Jamais je ne vis de beauté plus étrange.

Lorély me domina de son regard. Je n’essayai point de me dérober à la séduction de ces prunelles volontaires.

« Je suis ici, » lui dis-je, « parce que je devais venir… »

Elle me sourit, d’un sourire florentin qui ressemblait à celui de l’Annonciatrice, mais recélait plus de langueur.

« Suis-moi, » ordonna-t-elle.

Elle me prit par la main. Nous entrâmes dans un lumineux atelier où bourdonnaient des groupes de jeunes filles. Toutes étaient belles.

Bizarrement adoucis, et pourtant aigus comme deux flammes d’azur, les yeux de Lorély s’appuyèrent tour à tour sur toutes ces jeunes filles. Et les yeux de Lorély prenaient, en se posant sur chacune d’elles, une expression différente.

« Laquelle d’entre elles aimez-vous ? » osai-je interroger, tout bas.

« Je les aime toutes, » répondit Lorély. « Mais j’aime chacune d’elles d’une tendresse dissemblable. N’est-ce pas qu’elles sont belles, diversement ?… Celle-ci est un vivant tableau du nouvel art. Comme ses lèvres sont assoiffées de baisers inconnus ! Tout son être est avide. Vois, elle est insatiable à l’égal d’un vampire. Son teint vert méprise le fard. On ne l’oublie point. Qui l’effleure la sent toujours… »

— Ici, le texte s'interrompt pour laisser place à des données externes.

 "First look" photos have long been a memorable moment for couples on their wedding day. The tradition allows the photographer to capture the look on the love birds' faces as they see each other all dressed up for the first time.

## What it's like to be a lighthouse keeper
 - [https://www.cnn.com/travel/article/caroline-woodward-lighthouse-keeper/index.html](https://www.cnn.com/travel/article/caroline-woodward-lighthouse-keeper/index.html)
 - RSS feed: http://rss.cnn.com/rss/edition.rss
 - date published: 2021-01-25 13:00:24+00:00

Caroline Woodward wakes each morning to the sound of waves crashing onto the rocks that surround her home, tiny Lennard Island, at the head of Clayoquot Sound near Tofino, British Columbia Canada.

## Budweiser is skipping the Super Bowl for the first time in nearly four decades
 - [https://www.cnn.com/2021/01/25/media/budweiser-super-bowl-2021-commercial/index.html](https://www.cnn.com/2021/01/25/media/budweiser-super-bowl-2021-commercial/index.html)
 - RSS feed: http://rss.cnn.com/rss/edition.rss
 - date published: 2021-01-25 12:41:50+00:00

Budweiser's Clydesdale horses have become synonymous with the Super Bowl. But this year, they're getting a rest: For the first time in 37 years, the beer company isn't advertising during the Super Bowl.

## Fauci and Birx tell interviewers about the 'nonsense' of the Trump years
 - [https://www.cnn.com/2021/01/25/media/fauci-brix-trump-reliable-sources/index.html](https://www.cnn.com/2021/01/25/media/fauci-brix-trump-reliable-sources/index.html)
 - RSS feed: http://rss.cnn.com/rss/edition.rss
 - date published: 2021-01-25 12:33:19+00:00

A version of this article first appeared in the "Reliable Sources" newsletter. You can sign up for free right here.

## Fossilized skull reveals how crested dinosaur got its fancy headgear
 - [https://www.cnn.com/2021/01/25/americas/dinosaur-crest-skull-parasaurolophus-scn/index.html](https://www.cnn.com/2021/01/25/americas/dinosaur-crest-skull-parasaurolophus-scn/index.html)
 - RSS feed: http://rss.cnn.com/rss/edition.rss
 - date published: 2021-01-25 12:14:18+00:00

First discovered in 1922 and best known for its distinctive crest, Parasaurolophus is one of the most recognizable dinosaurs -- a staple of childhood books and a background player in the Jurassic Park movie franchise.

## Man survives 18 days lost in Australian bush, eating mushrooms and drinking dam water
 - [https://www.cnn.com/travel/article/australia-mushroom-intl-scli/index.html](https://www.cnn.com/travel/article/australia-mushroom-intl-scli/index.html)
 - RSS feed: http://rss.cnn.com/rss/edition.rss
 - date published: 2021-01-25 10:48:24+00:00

J’admirai l’exquise pâleur un peu verte qui méprisait le fard.

Lorély, s’étant interrompue, reprit avec ardeur :

« Celle-ci n’évoque-t-elle point une égarée de 1730 ? N’est-ce point une marquise dont les pas ont gardé le souvenir des menuets ? Elle me fait songer aux bals de cour, aux cheveux poudrés, aux madrigaux chuchotés derrière l’éventail ému… Celle-là est une enfant de gitane, ivre de soleil. Et, là-bas, c’est une petite vierge gothique. Elle dédaigne la forme et la ligne sereines. Regarde-la : elle semble n’avoir point de corps sous sa robe aux plis rigides. La simplicité et la lumière lui répugnent. Elle n’aime que le mystique et le miraculeux… Cette autre est une Israélite, magnifique autant que l’Orient, et dont la chevelure garde une odeur de myrrhe et de santal… »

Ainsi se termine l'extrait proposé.